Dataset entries
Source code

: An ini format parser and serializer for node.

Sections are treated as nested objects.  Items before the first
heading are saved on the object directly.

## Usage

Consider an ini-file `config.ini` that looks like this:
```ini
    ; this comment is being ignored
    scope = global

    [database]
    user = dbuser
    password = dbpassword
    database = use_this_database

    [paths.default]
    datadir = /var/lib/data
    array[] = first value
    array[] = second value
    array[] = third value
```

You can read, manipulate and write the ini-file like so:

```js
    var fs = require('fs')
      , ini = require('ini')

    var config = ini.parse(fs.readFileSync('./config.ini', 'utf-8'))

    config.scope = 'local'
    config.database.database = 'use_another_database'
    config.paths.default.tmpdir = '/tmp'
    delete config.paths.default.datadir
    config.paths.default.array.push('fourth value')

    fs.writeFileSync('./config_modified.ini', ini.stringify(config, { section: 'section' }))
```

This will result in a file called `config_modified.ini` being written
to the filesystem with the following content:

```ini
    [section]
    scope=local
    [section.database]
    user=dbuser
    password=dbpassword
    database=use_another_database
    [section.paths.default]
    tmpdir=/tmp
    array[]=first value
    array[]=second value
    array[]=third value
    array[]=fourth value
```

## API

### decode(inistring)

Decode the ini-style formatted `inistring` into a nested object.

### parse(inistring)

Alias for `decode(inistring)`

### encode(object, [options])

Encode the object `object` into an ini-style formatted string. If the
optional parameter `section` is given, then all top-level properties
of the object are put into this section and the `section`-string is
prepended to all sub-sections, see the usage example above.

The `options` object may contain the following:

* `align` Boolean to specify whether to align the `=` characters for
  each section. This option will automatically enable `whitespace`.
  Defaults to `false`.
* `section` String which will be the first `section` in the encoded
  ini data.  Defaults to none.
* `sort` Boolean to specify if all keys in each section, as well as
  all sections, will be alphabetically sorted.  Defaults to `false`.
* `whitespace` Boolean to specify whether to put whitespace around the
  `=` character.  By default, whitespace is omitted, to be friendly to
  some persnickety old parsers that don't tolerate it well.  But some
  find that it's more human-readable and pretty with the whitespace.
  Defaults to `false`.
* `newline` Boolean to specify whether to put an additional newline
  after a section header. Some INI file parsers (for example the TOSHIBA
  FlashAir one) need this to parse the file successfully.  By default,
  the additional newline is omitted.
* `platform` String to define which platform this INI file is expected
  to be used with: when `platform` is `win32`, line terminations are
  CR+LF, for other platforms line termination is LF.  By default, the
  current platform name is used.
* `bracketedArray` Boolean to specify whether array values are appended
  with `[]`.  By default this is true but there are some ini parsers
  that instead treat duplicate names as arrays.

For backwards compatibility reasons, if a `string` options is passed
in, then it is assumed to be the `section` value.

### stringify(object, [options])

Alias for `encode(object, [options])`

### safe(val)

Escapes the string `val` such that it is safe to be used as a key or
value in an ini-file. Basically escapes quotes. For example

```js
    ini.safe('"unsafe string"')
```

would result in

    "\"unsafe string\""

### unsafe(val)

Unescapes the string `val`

■ WORK INSTRUCTIONS ■
Working from the records above, write out verbatim only the lines from the line containing "### parse(inistring)" through the line containing "prepended to all".

■ PROBLEM SOLUTION ■
### parse(inistring)

Alias for `decode(inistring)`

### encode(object, [options])

Encode the object `object` into an ini-style formatted string. If the
optional parameter `section` is given, then all top-level properties
of the object are put into this section and the `section`-string is
prepended to all sub-sections, see the usage example above.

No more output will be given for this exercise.